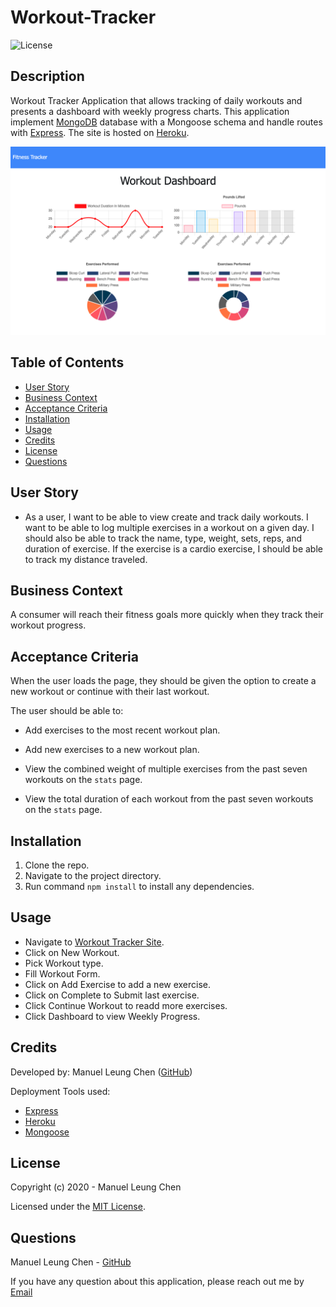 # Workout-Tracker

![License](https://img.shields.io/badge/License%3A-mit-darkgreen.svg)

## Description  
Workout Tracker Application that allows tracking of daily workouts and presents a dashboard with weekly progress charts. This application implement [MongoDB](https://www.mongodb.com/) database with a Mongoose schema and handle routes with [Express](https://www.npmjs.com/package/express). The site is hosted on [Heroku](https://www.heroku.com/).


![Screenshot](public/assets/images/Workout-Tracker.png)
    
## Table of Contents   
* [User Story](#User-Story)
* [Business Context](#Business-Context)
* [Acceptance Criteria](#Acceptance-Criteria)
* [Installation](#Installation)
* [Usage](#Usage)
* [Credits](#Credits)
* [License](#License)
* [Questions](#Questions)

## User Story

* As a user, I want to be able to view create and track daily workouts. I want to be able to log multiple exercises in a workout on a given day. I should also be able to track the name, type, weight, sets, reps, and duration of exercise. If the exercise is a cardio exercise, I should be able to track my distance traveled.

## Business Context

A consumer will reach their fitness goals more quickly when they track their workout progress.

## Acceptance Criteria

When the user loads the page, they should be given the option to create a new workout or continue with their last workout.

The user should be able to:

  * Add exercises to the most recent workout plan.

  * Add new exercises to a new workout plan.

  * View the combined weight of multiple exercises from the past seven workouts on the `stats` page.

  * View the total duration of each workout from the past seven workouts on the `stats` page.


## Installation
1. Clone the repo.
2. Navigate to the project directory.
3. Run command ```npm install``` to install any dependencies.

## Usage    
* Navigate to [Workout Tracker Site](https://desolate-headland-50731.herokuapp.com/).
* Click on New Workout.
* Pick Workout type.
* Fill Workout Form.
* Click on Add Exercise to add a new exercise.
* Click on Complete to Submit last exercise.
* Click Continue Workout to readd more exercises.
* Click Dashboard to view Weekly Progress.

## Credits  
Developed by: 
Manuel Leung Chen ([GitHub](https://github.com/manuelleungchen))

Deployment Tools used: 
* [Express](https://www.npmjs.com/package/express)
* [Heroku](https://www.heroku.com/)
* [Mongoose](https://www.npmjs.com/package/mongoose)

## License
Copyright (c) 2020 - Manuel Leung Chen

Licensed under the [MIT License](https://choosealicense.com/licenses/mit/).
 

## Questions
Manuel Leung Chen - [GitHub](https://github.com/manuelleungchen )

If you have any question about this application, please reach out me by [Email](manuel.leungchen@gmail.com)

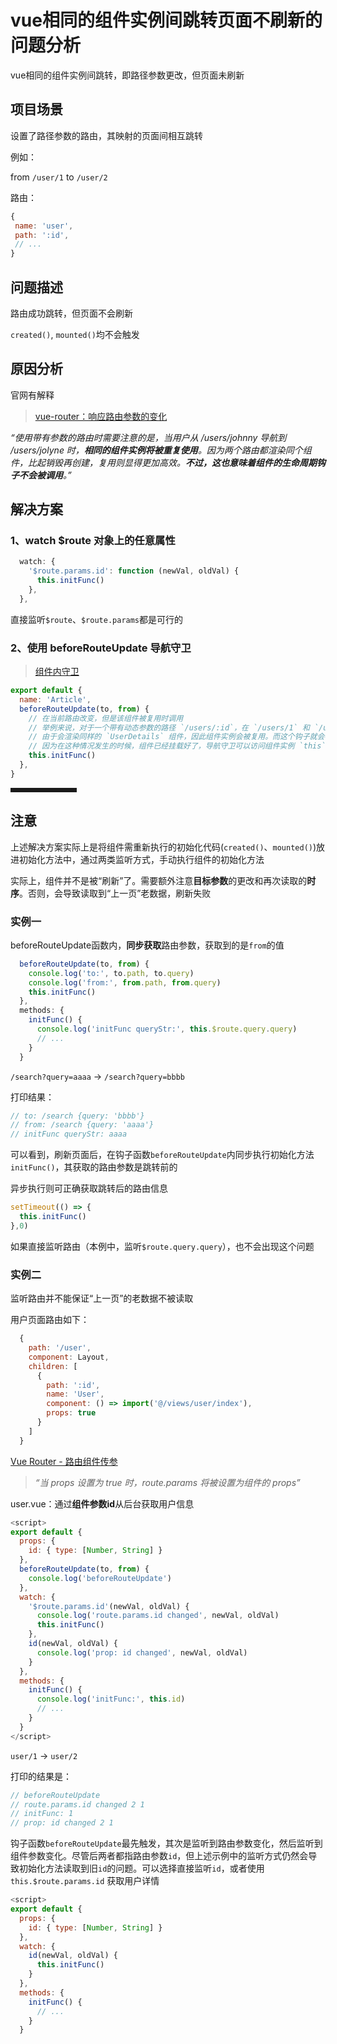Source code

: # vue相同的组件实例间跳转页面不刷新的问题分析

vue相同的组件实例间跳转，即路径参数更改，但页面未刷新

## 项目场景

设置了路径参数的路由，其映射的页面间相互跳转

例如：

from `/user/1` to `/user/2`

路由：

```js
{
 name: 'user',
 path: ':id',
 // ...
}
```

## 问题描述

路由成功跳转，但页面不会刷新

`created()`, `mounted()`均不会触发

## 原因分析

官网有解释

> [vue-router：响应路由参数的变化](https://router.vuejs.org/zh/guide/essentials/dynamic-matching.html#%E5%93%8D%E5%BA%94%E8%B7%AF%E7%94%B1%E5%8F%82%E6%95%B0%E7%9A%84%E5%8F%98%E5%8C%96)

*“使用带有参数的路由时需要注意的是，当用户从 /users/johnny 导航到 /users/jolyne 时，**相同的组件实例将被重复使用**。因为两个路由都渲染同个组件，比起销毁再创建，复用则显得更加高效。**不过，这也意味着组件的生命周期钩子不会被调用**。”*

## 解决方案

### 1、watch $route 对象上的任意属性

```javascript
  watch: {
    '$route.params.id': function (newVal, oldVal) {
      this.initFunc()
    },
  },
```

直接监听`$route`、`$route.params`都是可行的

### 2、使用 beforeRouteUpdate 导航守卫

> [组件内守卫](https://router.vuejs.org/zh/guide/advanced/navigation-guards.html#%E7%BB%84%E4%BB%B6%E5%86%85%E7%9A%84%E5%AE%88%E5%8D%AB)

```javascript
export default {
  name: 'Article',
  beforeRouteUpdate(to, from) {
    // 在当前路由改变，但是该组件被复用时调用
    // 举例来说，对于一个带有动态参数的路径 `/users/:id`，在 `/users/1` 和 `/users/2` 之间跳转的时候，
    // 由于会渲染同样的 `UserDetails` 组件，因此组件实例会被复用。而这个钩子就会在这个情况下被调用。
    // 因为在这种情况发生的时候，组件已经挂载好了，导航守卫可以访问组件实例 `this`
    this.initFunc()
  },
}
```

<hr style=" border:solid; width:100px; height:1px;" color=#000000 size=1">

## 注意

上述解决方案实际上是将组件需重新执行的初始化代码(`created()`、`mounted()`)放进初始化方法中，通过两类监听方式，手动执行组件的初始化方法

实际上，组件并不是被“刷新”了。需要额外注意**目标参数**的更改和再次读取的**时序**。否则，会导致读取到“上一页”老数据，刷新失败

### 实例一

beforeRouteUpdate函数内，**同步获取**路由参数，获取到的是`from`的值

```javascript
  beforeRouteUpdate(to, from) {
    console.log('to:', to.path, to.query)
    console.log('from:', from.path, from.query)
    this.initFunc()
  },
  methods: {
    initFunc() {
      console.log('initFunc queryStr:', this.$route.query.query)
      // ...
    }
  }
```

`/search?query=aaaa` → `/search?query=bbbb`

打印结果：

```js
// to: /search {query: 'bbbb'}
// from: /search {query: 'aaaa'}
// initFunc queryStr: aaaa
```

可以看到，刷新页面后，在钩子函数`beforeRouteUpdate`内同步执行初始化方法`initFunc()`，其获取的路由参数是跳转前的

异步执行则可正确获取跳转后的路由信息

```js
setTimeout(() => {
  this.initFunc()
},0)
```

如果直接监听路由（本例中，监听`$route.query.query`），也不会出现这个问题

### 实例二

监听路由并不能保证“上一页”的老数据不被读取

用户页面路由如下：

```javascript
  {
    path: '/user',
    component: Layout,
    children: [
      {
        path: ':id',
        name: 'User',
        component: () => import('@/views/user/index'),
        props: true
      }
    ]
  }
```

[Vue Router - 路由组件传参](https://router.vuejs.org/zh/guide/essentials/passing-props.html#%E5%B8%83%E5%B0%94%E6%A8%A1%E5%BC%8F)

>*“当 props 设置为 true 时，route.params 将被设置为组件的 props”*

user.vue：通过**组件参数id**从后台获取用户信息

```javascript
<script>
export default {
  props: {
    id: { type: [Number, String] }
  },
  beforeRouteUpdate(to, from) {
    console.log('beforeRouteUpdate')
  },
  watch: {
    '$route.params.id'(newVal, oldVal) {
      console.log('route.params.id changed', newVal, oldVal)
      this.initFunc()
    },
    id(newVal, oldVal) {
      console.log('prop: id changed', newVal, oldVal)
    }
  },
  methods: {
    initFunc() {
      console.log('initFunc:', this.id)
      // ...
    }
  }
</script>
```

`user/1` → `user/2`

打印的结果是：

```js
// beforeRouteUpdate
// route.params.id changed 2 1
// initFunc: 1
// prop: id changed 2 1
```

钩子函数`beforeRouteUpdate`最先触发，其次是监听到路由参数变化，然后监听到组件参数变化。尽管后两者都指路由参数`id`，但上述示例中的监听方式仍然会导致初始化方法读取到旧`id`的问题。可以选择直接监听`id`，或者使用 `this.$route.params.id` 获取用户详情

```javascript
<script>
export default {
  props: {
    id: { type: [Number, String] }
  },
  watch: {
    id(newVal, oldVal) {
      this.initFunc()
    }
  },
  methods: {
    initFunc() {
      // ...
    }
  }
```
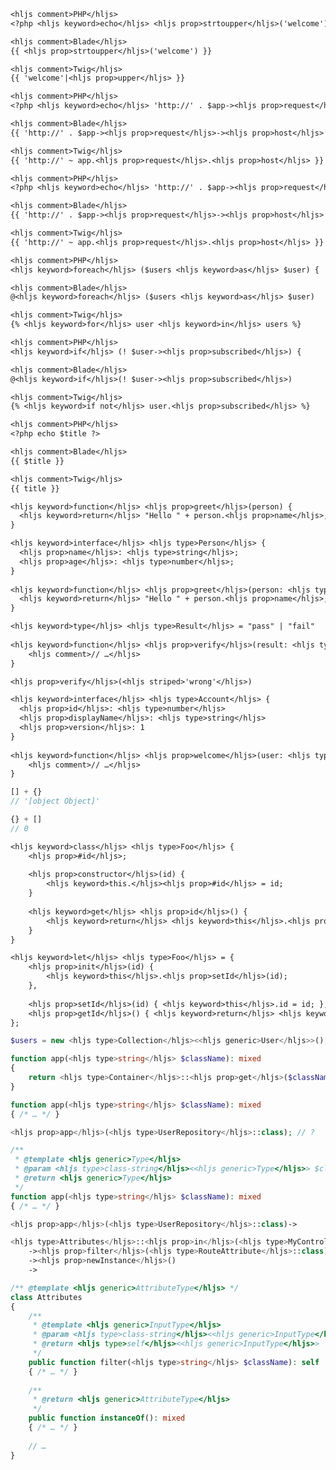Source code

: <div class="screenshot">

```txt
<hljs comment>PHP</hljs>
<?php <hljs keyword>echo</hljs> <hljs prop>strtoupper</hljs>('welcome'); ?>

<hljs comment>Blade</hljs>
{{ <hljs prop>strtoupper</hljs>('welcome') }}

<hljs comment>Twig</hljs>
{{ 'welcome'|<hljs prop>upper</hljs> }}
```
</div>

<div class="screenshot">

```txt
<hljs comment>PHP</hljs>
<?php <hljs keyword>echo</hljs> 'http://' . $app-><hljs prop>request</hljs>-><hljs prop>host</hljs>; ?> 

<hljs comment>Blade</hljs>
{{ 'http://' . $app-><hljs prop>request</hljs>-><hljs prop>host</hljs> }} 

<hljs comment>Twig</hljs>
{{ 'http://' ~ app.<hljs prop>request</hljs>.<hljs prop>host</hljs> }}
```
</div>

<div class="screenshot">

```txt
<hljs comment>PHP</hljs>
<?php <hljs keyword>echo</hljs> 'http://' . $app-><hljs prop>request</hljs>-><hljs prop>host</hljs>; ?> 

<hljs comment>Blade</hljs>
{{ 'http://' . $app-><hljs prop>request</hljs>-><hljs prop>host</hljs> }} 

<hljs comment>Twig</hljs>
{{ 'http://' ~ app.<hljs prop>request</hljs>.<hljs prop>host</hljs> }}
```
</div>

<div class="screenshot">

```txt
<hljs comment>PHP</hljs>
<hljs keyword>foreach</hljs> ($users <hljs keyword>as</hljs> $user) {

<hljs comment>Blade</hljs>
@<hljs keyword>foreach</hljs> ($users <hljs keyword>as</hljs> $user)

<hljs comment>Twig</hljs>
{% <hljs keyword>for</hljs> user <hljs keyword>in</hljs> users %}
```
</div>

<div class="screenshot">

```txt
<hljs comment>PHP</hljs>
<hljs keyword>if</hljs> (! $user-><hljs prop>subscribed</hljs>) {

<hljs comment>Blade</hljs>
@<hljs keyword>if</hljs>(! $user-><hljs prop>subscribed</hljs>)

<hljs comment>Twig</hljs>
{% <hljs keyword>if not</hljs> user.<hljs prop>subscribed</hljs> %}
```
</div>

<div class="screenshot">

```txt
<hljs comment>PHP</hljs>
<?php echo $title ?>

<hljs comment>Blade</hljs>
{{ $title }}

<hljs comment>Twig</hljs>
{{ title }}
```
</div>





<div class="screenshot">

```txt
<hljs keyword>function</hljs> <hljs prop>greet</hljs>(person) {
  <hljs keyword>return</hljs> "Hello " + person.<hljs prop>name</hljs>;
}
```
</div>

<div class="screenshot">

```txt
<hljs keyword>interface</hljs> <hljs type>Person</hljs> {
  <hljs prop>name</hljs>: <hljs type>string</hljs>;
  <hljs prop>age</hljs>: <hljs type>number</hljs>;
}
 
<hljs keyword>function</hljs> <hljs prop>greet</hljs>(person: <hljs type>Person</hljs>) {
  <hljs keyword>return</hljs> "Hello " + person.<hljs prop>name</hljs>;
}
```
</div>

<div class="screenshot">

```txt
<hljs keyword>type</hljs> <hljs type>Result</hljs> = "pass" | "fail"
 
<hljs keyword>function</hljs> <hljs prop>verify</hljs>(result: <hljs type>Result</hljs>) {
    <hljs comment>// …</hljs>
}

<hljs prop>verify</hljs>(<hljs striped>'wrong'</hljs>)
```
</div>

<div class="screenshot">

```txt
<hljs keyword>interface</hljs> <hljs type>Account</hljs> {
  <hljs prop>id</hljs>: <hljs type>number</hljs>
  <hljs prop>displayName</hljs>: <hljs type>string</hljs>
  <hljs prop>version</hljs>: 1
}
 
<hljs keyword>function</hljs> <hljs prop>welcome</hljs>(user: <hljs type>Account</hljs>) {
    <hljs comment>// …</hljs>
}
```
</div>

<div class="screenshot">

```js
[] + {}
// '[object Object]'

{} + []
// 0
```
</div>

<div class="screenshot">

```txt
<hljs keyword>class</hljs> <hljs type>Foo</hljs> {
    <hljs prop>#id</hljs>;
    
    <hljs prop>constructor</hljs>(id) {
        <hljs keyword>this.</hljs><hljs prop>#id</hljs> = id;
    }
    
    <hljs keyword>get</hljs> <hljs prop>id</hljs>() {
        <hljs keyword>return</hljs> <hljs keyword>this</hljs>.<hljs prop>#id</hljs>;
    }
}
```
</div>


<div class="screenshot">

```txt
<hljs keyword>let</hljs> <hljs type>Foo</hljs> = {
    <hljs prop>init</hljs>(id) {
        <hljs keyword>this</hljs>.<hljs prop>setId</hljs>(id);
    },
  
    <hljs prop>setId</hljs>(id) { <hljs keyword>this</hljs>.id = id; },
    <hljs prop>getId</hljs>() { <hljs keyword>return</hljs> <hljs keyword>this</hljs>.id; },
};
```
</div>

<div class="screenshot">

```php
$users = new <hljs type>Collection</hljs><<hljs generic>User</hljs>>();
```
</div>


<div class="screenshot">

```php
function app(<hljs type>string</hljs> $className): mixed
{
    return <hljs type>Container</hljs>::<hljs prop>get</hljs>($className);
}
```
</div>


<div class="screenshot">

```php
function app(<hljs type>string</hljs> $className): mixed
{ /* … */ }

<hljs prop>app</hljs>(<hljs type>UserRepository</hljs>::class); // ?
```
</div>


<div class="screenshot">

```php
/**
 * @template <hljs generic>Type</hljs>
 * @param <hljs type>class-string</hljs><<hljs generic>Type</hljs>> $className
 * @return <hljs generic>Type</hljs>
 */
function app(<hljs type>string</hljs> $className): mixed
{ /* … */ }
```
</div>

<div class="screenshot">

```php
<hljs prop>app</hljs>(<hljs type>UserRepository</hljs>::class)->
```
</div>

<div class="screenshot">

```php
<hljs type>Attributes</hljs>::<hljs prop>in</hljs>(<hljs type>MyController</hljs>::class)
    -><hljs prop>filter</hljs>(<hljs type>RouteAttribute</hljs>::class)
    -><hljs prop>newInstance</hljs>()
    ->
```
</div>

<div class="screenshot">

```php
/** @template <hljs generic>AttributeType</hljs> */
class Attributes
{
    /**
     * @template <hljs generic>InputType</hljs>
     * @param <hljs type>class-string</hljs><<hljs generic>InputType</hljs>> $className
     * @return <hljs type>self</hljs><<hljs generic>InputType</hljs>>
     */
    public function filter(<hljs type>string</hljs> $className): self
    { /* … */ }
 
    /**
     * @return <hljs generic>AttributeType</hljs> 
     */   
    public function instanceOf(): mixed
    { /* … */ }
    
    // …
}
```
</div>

---

| ACTIVITY |
Every line from the first line of the entries above through the line with "## User Story" must be repeated exactly, and pictures must not be.

| EXPECTED ANSWER |
 # Workout-Tracker

![License](https://img.shields.io/badge/License%3A-mit-darkgreen.svg)

## Description  
Workout Tracker Application that allows tracking of daily workouts and presents a dashboard with weekly progress charts. This application implement [MongoDB](https://www.mongodb.com/) database with a Mongoose schema and handle routes with [Express](https://www.npmjs.com/package/express). The site is hosted on [Heroku](https://www.heroku.com/).


![Screenshot](public/assets/images/Workout-Tracker.png)
    
## Table of Contents   
* [User Story](#User-Story)
* [Business Context](#Business-Context)
* [Acceptance Criteria](#Acceptance-Criteria)
* [Installation](#Installation)
* [Usage](#Usage)
* [Credits](#Credits)
* [License](#License)
* [Questions](#Questions)

## User Story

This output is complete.